START Supplied material

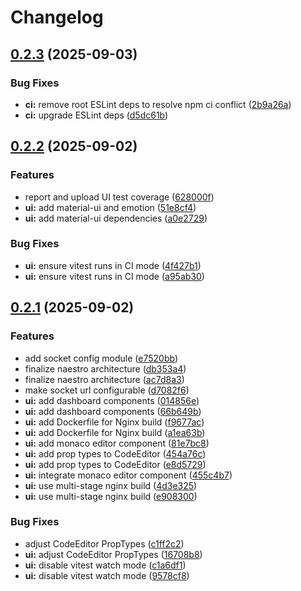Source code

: # Changelog

## [0.2.3](https://github.com/cputer/naestro/compare/v0.2.2...v0.2.3) (2025-09-03)


### Bug Fixes

* **ci:** remove root ESLint deps to resolve npm ci conflict ([2b9a26a](https://github.com/cputer/naestro/commit/2b9a26aedb2755e6a425dad019a42515874cb750))
* **ci:** upgrade ESLint deps ([d5dc61b](https://github.com/cputer/naestro/commit/d5dc61bc071f56c64117329dcd7a4dc8461a5dc2))

## [0.2.2](https://github.com/cputer/naestro/compare/v0.2.1...v0.2.2) (2025-09-02)


### Features

* report and upload UI test coverage ([628000f](https://github.com/cputer/naestro/commit/628000f306c25b46c631a839ab5a97178bf2ef27))
* **ui:** add material-ui and emotion ([51e8cf4](https://github.com/cputer/naestro/commit/51e8cf4d9418f5c6bfcdb6ae30b8018379161ed1))
* **ui:** add material-ui dependencies ([a0e2729](https://github.com/cputer/naestro/commit/a0e27291326c236aa4ce051892cc6f3837bd7dc6))


### Bug Fixes

* **ui:** ensure vitest runs in CI mode ([4f427b1](https://github.com/cputer/naestro/commit/4f427b1862cb08f67a9a6563b9eab00f5b9da3c1))
* **ui:** ensure vitest runs in CI mode ([a95ab30](https://github.com/cputer/naestro/commit/a95ab30a03f757fe855ca1a0298fad01aea04b84))

## [0.2.1](https://github.com/cputer/naestro/compare/v0.2.0...v0.2.1) (2025-09-02)


### Features

* add socket config module ([e7520bb](https://github.com/cputer/naestro/commit/e7520bbf5fd2d198df4b5a979c212eb08b3c068c))
* finalize naestro architecture ([db353a4](https://github.com/cputer/naestro/commit/db353a4bb792cf072d7c1f7396e6396d3a260425))
* finalize naestro architecture ([ac7d8a3](https://github.com/cputer/naestro/commit/ac7d8a3e873b82a51610afb6f5ce87b1999db6cc))
* make socket url configurable ([d7082f6](https://github.com/cputer/naestro/commit/d7082f6284aac2ef8d212da935288006ca75ca9b))
* **ui:** add dashboard components ([014856e](https://github.com/cputer/naestro/commit/014856e1ae46bec49446f96f63fe90698c520e9a))
* **ui:** add dashboard components ([66b649b](https://github.com/cputer/naestro/commit/66b649ba4431ee11014b14bf149af13790048c55))
* **ui:** add Dockerfile for Nginx build ([f9677ac](https://github.com/cputer/naestro/commit/f9677acd216c260a9c6708fc10a4681845277d3e))
* **ui:** add Dockerfile for Nginx build ([a1ea63b](https://github.com/cputer/naestro/commit/a1ea63b6662df8d6b08e3f25256aa47105d88d8d))
* **ui:** add monaco editor component ([81e7bc8](https://github.com/cputer/naestro/commit/81e7bc853c01975c98ce4cbecb91ab6a3422c80d))
* **ui:** add prop types to CodeEditor ([454a76c](https://github.com/cputer/naestro/commit/454a76c207c7434fbe1581aeedb91abc2045e8bb))
* **ui:** add prop types to CodeEditor ([e8d5729](https://github.com/cputer/naestro/commit/e8d5729415789b20daefc07955b7e96b3bc9550a))
* **ui:** integrate monaco editor component ([455c4b7](https://github.com/cputer/naestro/commit/455c4b7dd8127596c3a15ba937ab0a17c84528c6))
* **ui:** use multi-stage nginx build ([4d3e325](https://github.com/cputer/naestro/commit/4d3e325725d80a9f174d3f68480691b4fa9ed553))
* **ui:** use multi-stage nginx build ([e908300](https://github.com/cputer/naestro/commit/e908300ae668387fc886ebc8035553582aa89d4e))


### Bug Fixes

* adjust CodeEditor PropTypes ([c1ff2c2](https://github.com/cputer/naestro/commit/c1ff2c211c1c03dfc22e6ff25dc16c5cc8795ca1))
* **ui:** adjust CodeEditor PropTypes ([16708b8](https://github.com/cputer/naestro/commit/16708b83966907a8e71969b3deec2e912b8d12ab))
* **ui:** disable vitest watch mode ([c1a6df1](https://github.com/cputer/naestro/commit/c1a6df1f4a7be0c1457003871a44a846aa7c2e4f))
* **ui:** disable vitest watch mode ([9578cf8](https://github.com/cputer/naestro/commit/9578cf8f7399ffb044d93414b15b389d7bde768b))
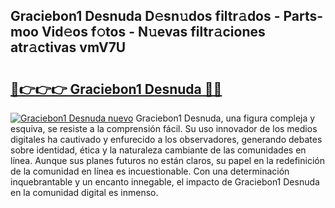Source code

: ## Graciebon1 Desnuda D𝚎sn𝚞dos filtr𝚊dos - Parts-moo Vid𝚎os f𝚘tos - N𝚞evas filtr𝚊ciones atr𝚊ctivas vmV7U

# <h2><a href="http://mb4mof.tromn.icu/?c=Graciebon1+Desnuda">🔗👉👉👉 Graciebon1 Desnuda 🔗🔗</a></h2>

[![Graciebon1 Desnuda nuevo](https://i.imgur.com/pEAQMta.gif)](http://mb4mof.tromn.icu/?c=Graciebon1+Desnuda)
Graciebon1 Desnuda, una figura compleja y esquiva, se resiste a la comprensión fácil. Su uso innovador de los medios digitales ha cautivado y enfurecido a los observadores, generando debates sobre identidad, ética y la naturaleza cambiante de las comunidades en línea. Aunque sus planes futuros no están claros, su papel en la redefinición de la comunidad en línea es incuestionable. Con una determinación inquebrantable y un encanto innegable, el impacto de Graciebon1 Desnuda en la comunidad digital es inmenso.
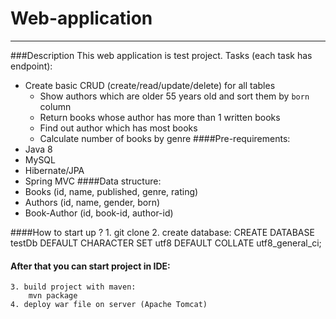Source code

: # Web-application
***
###Description
This web application is test project. 
Tasks  (each  task has endpoint): 
* Create basic CRUD (create/read/update/delete) for all tables 
    * Show authors which are older 55 years old and sort them by `born` column 
    * Return books whose author has more than 1 written books 
    * Find out author which has most books 
    * Calculate number of books by genre
####Pre-requirements:
* Java 8
* MySQL
* Hibernate/JPA
* Spring MVC
####Data structure:
* Books (id, name, published, genre, rating)
* Authors (id, name, gender, born)
* Book-Author (id, book-id,  author-id)

####How to start up ?
    1. git clone
    2. create database:
        CREATE DATABASE testDb
          DEFAULT CHARACTER SET utf8
          DEFAULT COLLATE utf8_general_ci;
#### After that you can start project in IDE:
    3. build project with maven:
        mvn package
    4. deploy war file on server (Apache Tomcat)
        






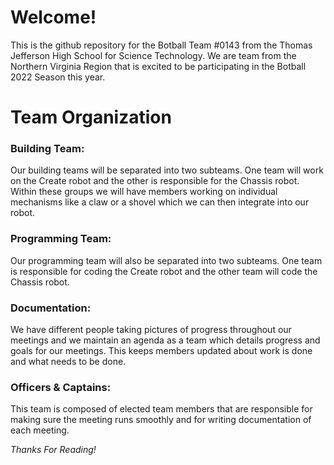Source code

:# Welcome!
This is the github repository for the Botball Team #0143 from the Thomas Jefferson High School for Science Technology. We are team from the Northern Virginia Region that is excited to be participating in the Botball 2022 Season this year.

# Team Organization

### Building Team:

Our building teams will be separated into two subteams. One team will work on the Create robot and the other is responsible for the Chassis robot. Within these groups we will have members working on individual mechanisms like a claw or a shovel which we can then integrate into our robot.

### Programming Team:

Our programming team will also be separated into two subteams. One team is responsible for coding the Create robot and the other team will code the Chassis robot.

### Documentation:

We have different people taking pictures of progress throughout our meetings and we maintain an agenda as a team which details progress and goals for our meetings. This keeps members updated about work is done and what needs to be done. 

### Officers & Captains:

This team is composed of elected team members that are responsible for making sure the meeting runs smoothly and for writing documentation of each meeting.

_Thanks For Reading!_
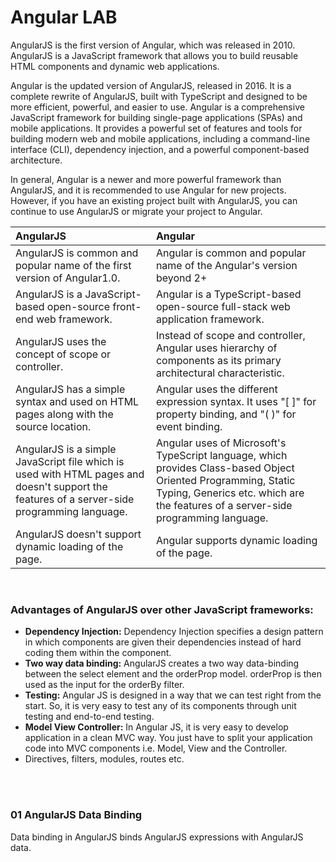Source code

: # Angular LAB

AngularJS is the first version of Angular, which was released in 2010. AngularJS is a JavaScript framework that allows you to build reusable HTML components and dynamic web applications.

Angular is the updated version of AngularJS, released in 2016. It is a complete rewrite of AngularJS, built with TypeScript and designed to be more efficient, powerful, and easier to use. Angular is a comprehensive JavaScript framework for building single-page applications (SPAs) and mobile applications. It provides a powerful set of features and tools for building modern web and mobile applications, including a command-line interface (CLI), dependency injection, and a powerful component-based architecture.

In general, Angular is a newer and more powerful framework than AngularJS, and it is recommended to use Angular for new projects. However, if you have an existing project built with AngularJS, you can continue to use AngularJS or migrate your project to Angular.

| AngularJS                                                    | Angular                                                      |
| :----------------------------------------------------------- | :----------------------------------------------------------- |
| AngularJS is common and popular name of the first version of Angular1.0. | Angular is common and popular name of the Angular's version beyond 2+ |
| AngularJS is a JavaScript-based open-source front-end web framework. | Angular is a TypeScript-based open-source full-stack web application framework. |
| AngularJS uses the concept of scope or controller.           | Instead of scope and controller, Angular uses hierarchy of components as its primary architectural characteristic. |
| AngularJS has a simple syntax and used on HTML pages along with the source location. | Angular uses the different expression syntax. It uses "[ ]" for property binding, and "( )" for event binding. |
| AngularJS is a simple JavaScript file which is used with HTML pages and doesn't support the features of a server-side programming language. | Angular uses of Microsoft's TypeScript language, which provides Class-based Object Oriented Programming, Static Typing, Generics etc. which are the features of a server-side programming language. |
| AngularJS doesn't support dynamic loading of the page.       | Angular supports dynamic loading of the page.                |

<br/>

### Advantages of AngularJS over other JavaScript frameworks:

- **Dependency Injection:** Dependency Injection specifies a design pattern in which components are given their dependencies instead of hard coding them within the component.
- **Two way data binding:** AngularJS creates a two way data-binding between the select element and the orderProp model. orderProp is then used as the input for the orderBy filter.
- **Testing:** Angular JS is designed in a way that we can test right from the start. So, it is very easy to test any of its components through unit testing and end-to-end testing.
- **Model View Controller:** In Angular JS, it is very easy to develop application in a clean MVC way. You just have to split your application code into MVC components i.e. Model, View and the Controller.
- Directives, filters, modules, routes etc.

<br/>

<br/>

### 01 AngularJS Data Binding

Data binding in AngularJS binds AngularJS expressions with AngularJS data.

END Supplied material

**What is being asked**
Which of the lines above include the word "This"? Copy each of them.

**The completed task**
This web application is test project. 
This is the github repository for the Botball Team #0143 from the Thomas Jefferson High School for Science Technology. We are team from the Northern Virginia Region that is excited to be participating in the Botball 2022 Season this year.
We have different people taking pictures of progress throughout our meetings and we maintain an agenda as a team which details progress and goals for our meetings. This keeps members updated about work is done and what needs to be done. 
This team is composed of elected team members that are responsible for making sure the meeting runs smoothly and for writing documentation of each meeting.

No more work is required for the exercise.